The past several decades have seen a surge in trade deals, technology advancements and logistical developments that have culminated in the most liberalized markets in history. Today’s economies are inextricably interdependent. Businesses reach across hemispheres. Raw materials and component products cross numerous boundaries before making their way into the hands of end consumers. This puts arbitrators of antitrust laws in a quandary: how deep into foreign territory can their laws reach in order to protect fair competition at home?

This article discusses efforts to settle the boundaries of American and European antitrust regimes, and the unresolved matters that linger. It first explores the way American courts identify ‘import commerce’ subject to the Sherman Act when defendants are foreign participants in globalized supply chains. It then turns to the European Union’s (EU) expanding approach to enforcement of foreign conduct, and its increasingly aggressive participation in international efforts to prosecute cartel members.


The Sherman Act, which is the primary U.S. antitrust law, applies sweepingly on its face, reaching virtually every form of agreement anywhere. Courts have long acknowledged that the text of the Sherman Act cannot be applied literally, yet they struggled to precisely define the Act’s extraterritorial boundaries. In response to this, Congress passed the Foreign Trade Antitrust Improvements Act of 1982 (FTAIA)1 to codify limits on the Sherman Act’s reach.

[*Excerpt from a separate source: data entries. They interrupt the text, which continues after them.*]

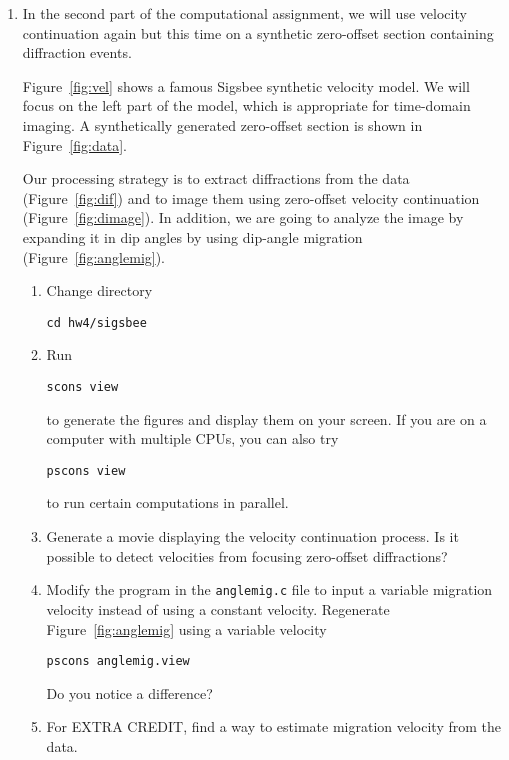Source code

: \begin{enumerate}
\lstset{language=python,numbers=left,numberstyle=\tiny,showstringspaces=false}


\item In the second part of the computational assignment, we will use velocity continuation again but
  this time on a synthetic zero-offset section containing diffraction
  events.

  Figure~\ref{fig:vel} shows a famous Sigsbee synthetic velocity
  model. We will focus on the left part of the model, which is
  appropriate for time-domain imaging. A synthetically generated
  zero-offset section is shown in Figure~\ref{fig:data}. 
  
  Our processing strategy is to extract diffractions from the data
  (Figure~\ref{fig:dif}) and to image them using zero-offset velocity
  continuation (Figure~\ref{fig:dimage}). In addition, we are going to
  analyze the image by expanding it in dip angles by using dip-angle
  migration (Figure~\ref{fig:anglemig}).


\begin{enumerate}
\item Change directory 
\begin{verbatim}
cd hw4/sigsbee
\end{verbatim}
\item Run
\begin{verbatim}
scons view
\end{verbatim}
to generate the figures and display them on your screen.
If you are on a computer with multiple CPUs, you
can also try
\begin{verbatim}
pscons view
\end{verbatim}
to run certain computations in parallel.
\item Generate a movie displaying the velocity continuation process. Is it possible to detect velocities from focusing zero-offset diffractions?
\item Modify the program in the \texttt{anglemig.c} file to input a variable migration velocity instead of using a constant velocity. 
Regenerate Figure~\ref{fig:anglemig} using a variable velocity 
\begin{verbatim}
pscons anglemig.view
\end{verbatim}
Do you notice a difference?
\item For EXTRA CREDIT, find a way to estimate migration velocity from the data.
\end{enumerate}


\end{enumerate}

The FTAIA has raised more questions than answers. The American judiciary has labored for nearly four decades to interpret and apply the FTAIA, which commentators have criticized as being poorly drafted,2 and which appellate courts have labeled “ambiguous,”3 “inelegantly phrased,”4 and “a web of words.”5 Nevertheless, the Supreme Court distilled the meaning of the FTAIA as follows: all ‘import commerce’ is within the scope of the Sherman Act; all other commerce falls beyond its scope, unless it (1) has a “‘direct, substantial, and reasonably foreseeable effect’ on American domestic, import, or (certain) export commerce” and (2) that effect “gives rise” to an antitrust claim.6

The upshot of this is that, once conduct falls within the scope of the FTAIA, plaintiffs must meet an exacting standard to pull it back into conduct regulated by the Sherman Act. Plaintiffs’ surest bet, then, is to characterize the conduct as ‘import commerce’ from the onset. Straightforward though it may sound, defining ‘import commerce’ is a tricky endeavor with today’s globalized supply chains. It is particularly difficult when price-fixed component products sold abroad are incorporated into finished goods abroad, and then imported into the United States for sale to American consumers. Two lines of opposing thought have developed in response to this task, as exemplified by two cases involving many of the same parties and facts, but reaching contrary conclusions.

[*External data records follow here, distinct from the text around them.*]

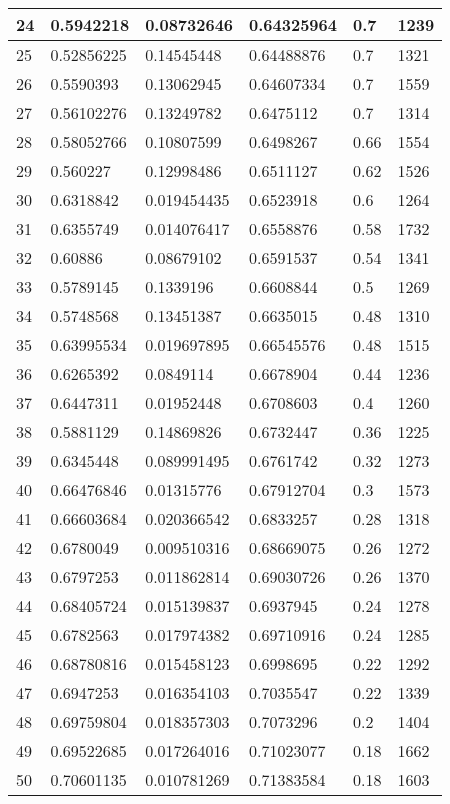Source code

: \begin{longtable}{|l|l|l|l|l|l|}
24 & 0.5942218 & 0.08732646 & 0.64325964 & 0.7 & 1239 \\ \hline 
25 & 0.52856225 & 0.14545448 & 0.64488876 & 0.7 & 1321 \\ \hline 
26 & 0.5590393 & 0.13062945 & 0.64607334 & 0.7 & 1559 \\ \hline 
27 & 0.56102276 & 0.13249782 & 0.6475112 & 0.7 & 1314 \\ \hline 
28 & 0.58052766 & 0.10807599 & 0.6498267 & 0.66 & 1554 \\ \hline 
29 & 0.560227 & 0.12998486 & 0.6511127 & 0.62 & 1526 \\ \hline 
30 & 0.6318842 & 0.019454435 & 0.6523918 & 0.6 & 1264 \\ \hline 
31 & 0.6355749 & 0.014076417 & 0.6558876 & 0.58 & 1732 \\ \hline 
32 & 0.60886 & 0.08679102 & 0.6591537 & 0.54 & 1341 \\ \hline 
33 & 0.5789145 & 0.1339196 & 0.6608844 & 0.5 & 1269 \\ \hline 
34 & 0.5748568 & 0.13451387 & 0.6635015 & 0.48 & 1310 \\ \hline 
35 & 0.63995534 & 0.019697895 & 0.66545576 & 0.48 & 1515 \\ \hline 
36 & 0.6265392 & 0.0849114 & 0.6678904 & 0.44 & 1236 \\ \hline 
37 & 0.6447311 & 0.01952448 & 0.6708603 & 0.4 & 1260 \\ \hline 
38 & 0.5881129 & 0.14869826 & 0.6732447 & 0.36 & 1225 \\ \hline 
39 & 0.6345448 & 0.089991495 & 0.6761742 & 0.32 & 1273 \\ \hline 
40 & 0.66476846 & 0.01315776 & 0.67912704 & 0.3 & 1573 \\ \hline 
41 & 0.66603684 & 0.020366542 & 0.6833257 & 0.28 & 1318 \\ \hline 
42 & 0.6780049 & 0.009510316 & 0.68669075 & 0.26 & 1272 \\ \hline 
43 & 0.6797253 & 0.011862814 & 0.69030726 & 0.26 & 1370 \\ \hline 
44 & 0.68405724 & 0.015139837 & 0.6937945 & 0.24 & 1278 \\ \hline 
45 & 0.6782563 & 0.017974382 & 0.69710916 & 0.24 & 1285 \\ \hline 
46 & 0.68780816 & 0.015458123 & 0.6998695 & 0.22 & 1292 \\ \hline 
47 & 0.6947253 & 0.016354103 & 0.7035547 & 0.22 & 1339 \\ \hline 
48 & 0.69759804 & 0.018357303 & 0.7073296 & 0.2 & 1404 \\ \hline 
49 & 0.69522685 & 0.017264016 & 0.71023077 & 0.18 & 1662 \\ \hline 
50 & 0.70601135 & 0.010781269 & 0.71383584 & 0.18 & 1603 \\ \hline 
\end{longtable}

The first is Motorola Mobility LLC v. AU Optronics Corp. 7 This case arose from a price-fixing conspiracy among foreign manufacturers of liquidcrystal display (LCD) panels, which are a necessary component of many cellphones. Motorola, a cellphone retailer, owned foreign subsidiaries that purchased price-fixed LCD panels from defendants at supracompetitive prices. Motorola alleged that — as owner of the subsidiaries and importer of cellphones — it absorbed those supracompetitive prices.

Writing for the Seventh Circuit, Judge Posner applied the Supreme Court’s test to determine whether the FTAIA barred Motorola’s claims. To start, he noted that defendants imported relatively few of their LCD panels — only about 1% of the panels sold to Motorola and its subsidiaries — into the United States. Judge Posner found that these panels were clearly ‘import commerce.’ However, the remainders of defendants’ LCD panels — the 99% — were sold to Motorola’s foreign subsidiaries abroad. Those subsidiaries then incorporated them into finished cellphones. And while some of these cellphones were sold to Motorola for import into the United States, most were sold abroad.

With regard to those LCD panels that made their way into cellphones imported into the United States, Judge Posner found that they were not ‘import commerce,’ because it was Motorola, not the defendants that imported them into the United States for retail sale to American consumers.8 Thus, defendants’ anti-competitive conduct qualified as ‘non-import commerce’ falling within the domain of the FTAIA. The inquiry then turned to whether it would fall within an exemption to the FTAIA. Finding that it did not, the court dismissed Motorola’s claims.9

The same year, the Ninth Circuit issued its decision in United States v. Hui Hsiung, 10 an appeal of a criminal price-fixing case brought by the Department of Justice (DOJ) against several of the same LCD panel manufacturers named as defendants in Motorola. The facts of this case are substantially similar to those of Motorola, in that defendants sold most of their LCD panels to foreign intermediaries that incorporated the panels into consumer goods, some of which were ultimately sold to American consumers.11 The DOJ’s criminal indictment specifically charged defendants with fixing prices “in the United States and elsewhere” (emphasis added).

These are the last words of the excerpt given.